“You may be right,” she said with a half smile that he could not interpret. “By all means let us talk it out!” Her serene glance was raised again; but it did not rest on Wilfred. She was looking at the kettle, meditatively. “If you do not love me, why do you want to marry me?”

“I do love you,” said Wilfred. “But not. . . .”

“Not passionately,” she quickly interposed, smiling and looking at him full; an extraordinary look of remote kindness.

Wilfred was silent. He was being put in the wrong, though he knew he was right.

“Well, your reasons?” she asked.

“You are the finest woman I know,” he said quickly. This was one of the questions he had imagined her asking. “I respect and admire you. My instinct tells me you will grow in my respect and admiration as long as I live. That’s the only thing that could hold me.”

She smiled again. He felt resentfully, that she was reading him through and through.

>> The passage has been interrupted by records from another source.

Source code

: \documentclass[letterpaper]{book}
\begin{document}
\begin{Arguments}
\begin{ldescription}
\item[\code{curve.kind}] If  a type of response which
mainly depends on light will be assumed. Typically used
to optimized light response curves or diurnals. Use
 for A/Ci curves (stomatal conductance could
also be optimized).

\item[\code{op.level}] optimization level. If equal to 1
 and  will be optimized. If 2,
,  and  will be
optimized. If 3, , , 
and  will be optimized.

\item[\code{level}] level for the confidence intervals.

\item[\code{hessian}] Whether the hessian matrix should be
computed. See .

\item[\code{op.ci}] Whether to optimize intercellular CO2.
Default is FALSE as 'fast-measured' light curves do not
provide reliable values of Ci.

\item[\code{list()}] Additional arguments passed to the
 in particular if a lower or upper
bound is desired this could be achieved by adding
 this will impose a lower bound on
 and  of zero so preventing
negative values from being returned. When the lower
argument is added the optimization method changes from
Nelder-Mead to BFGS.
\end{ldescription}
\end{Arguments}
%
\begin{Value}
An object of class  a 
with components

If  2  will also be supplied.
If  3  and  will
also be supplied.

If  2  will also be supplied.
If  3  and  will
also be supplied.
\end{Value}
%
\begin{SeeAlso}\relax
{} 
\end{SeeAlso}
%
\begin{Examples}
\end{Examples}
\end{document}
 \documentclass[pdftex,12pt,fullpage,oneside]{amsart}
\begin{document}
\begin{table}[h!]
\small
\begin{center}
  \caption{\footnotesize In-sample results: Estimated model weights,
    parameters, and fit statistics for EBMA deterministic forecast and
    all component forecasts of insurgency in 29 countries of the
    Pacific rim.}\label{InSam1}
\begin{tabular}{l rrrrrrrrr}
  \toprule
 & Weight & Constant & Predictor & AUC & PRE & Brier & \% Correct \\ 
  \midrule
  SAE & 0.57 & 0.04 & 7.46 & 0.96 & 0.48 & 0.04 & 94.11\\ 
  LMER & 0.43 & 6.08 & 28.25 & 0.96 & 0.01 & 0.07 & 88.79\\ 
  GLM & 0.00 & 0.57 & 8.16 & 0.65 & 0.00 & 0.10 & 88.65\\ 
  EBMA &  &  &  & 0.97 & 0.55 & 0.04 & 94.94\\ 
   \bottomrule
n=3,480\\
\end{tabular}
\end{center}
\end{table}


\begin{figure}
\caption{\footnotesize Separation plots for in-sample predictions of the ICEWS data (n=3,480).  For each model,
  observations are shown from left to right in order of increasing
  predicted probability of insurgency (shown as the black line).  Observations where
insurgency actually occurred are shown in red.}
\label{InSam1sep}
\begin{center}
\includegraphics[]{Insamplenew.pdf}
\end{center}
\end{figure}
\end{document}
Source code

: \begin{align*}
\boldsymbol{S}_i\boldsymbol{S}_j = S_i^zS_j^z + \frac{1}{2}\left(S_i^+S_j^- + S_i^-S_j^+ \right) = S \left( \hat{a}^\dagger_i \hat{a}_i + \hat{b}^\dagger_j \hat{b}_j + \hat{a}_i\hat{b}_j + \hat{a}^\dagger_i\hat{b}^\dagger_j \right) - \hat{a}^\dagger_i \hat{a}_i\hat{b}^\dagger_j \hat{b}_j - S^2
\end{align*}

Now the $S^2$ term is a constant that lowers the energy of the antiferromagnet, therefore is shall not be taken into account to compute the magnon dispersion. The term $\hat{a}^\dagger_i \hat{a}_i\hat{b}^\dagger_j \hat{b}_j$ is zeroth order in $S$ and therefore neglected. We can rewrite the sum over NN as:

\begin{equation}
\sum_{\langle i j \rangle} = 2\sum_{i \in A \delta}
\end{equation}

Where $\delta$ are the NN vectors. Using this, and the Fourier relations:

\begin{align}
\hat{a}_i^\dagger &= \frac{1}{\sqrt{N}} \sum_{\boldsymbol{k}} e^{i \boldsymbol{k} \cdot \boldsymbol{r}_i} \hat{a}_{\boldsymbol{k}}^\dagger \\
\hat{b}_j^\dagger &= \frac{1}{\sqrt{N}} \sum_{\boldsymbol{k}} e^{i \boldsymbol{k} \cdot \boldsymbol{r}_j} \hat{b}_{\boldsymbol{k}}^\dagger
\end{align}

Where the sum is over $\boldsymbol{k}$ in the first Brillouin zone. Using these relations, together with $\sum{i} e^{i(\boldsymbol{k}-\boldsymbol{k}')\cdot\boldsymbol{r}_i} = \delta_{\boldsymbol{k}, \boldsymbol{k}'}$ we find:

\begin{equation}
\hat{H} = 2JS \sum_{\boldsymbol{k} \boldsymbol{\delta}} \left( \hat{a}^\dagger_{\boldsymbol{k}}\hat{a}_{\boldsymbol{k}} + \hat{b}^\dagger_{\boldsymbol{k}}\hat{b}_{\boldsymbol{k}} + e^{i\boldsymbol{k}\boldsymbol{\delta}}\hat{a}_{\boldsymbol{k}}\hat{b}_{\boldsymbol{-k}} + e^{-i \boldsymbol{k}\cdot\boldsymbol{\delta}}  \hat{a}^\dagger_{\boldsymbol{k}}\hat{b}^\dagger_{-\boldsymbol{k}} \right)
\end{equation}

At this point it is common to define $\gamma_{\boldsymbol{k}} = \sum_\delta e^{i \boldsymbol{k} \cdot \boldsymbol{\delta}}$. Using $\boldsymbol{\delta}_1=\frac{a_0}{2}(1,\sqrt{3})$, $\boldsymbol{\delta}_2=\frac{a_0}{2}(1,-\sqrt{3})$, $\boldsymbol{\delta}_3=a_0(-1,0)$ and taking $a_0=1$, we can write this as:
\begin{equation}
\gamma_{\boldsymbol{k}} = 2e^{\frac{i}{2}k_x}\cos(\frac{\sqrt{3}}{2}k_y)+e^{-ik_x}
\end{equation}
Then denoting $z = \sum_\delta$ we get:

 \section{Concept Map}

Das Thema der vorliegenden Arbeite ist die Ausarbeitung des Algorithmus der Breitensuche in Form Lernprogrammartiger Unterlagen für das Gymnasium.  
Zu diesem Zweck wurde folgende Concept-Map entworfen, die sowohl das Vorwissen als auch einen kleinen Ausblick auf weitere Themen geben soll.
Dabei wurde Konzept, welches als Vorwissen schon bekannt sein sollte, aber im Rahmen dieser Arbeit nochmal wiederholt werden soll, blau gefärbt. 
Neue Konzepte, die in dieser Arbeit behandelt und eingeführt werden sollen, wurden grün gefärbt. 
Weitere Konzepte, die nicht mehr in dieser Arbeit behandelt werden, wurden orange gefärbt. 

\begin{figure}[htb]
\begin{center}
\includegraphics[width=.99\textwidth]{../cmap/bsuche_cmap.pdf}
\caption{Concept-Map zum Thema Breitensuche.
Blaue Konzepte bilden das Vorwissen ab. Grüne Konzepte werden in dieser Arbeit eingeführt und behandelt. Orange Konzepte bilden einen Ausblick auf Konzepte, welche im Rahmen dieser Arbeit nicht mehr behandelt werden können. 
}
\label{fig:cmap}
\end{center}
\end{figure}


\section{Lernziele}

It wasn’t fair, because he was all at sea respecting her. Still, everything had to come out!

“You feel that it is essential you should be held,” said Frances Mary, dryly.

“Oh Fanny, you make me feel so young!”

Again that smile from a distance. The kettle boiled; but instead of making tea, she put out the light. She looked about her. Fetching a little raffia basket, she commenced to sew a lace edging to a scrap of white stuff.